Re: [Dovecot] GPFS for mail-storage (Was: Re: Compressing existing maildirs)
Great information, thank you. Could you remark on GPFS services hosting mail storage over a WAN between two geographically separated data centers?
----- Reply message ----- From: "Jan-Frode Myklebust" janfrode@tanso.net To: "Stan Hoeppner" stan@hardwarefreak.com Cc: "Timo Sirainen" tss@iki.fi, dovecot@dovecot.org Subject: [Dovecot] GPFS for mail-storage (Was: Re: Compressing existing maildirs) Date: Tue, Jan 3, 2012 2:14 am
On Sat, Dec 31, 2011 at 01:54:32AM -0600, Stan Hoeppner wrote:
Nice setup. I've mentioned GPFS for cluster use on this list before, but I think you're the only operator to confirm using it.
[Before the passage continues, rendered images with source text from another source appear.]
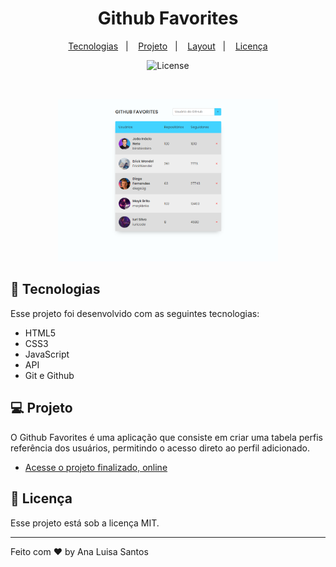 <h1 align="center"> Github Favorites </h1>

<p align="center">
  <a href="#-tecnologias">Tecnologias</a>&nbsp;&nbsp;&nbsp;|&nbsp;&nbsp;&nbsp;
  <a href="#-projeto">Projeto</a>&nbsp;&nbsp;&nbsp;|&nbsp;&nbsp;&nbsp;
  <a href="#-layout">Layout</a>&nbsp;&nbsp;&nbsp;|&nbsp;&nbsp;&nbsp;
  <a href="#memo-licença">Licença</a>
</p>

<p align="center">
  <img alt="License" src="https://img.shields.io/static/v1?label=license&message=MIT&color=49AA26&labelColor=000000">
</p>

<br>

<p align="center">
 <img alt="Github Favorites Project" src=".github/preview.png" width="70%">
</p>

## 🚀 Tecnologias

Esse projeto foi desenvolvido com as seguintes tecnologias:

- HTML5
- CSS3
- JavaScript
- API
- Git e Github

## 💻 Projeto

O Github Favorites é uma aplicação que consiste em criar uma tabela perfis referência dos usuários, permitindo o acesso direto ao perfil adicionado.

- [Acesse o projeto finalizado, online](https://analuisadev.github.io/Github-Favorites/)

## :memo: Licença

Esse projeto está sob a licença MIT.

---

Feito com ♥ by Ana Luisa Santos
I'm sure others would be interested in hearing of your first hand experience: pros, cons, performance, etc. And a ball park figure on the licensing costs, whether one can only use GPFS on IBM storage or if storage from others vendors is allowed in the GPFS pool.
I used to work for IBM, so I've been a bit uneasy about pushing GPFS too hard publicly, for risk of being accused of being biased. But I changed job in November, so now I'm only a satisfied customer :-)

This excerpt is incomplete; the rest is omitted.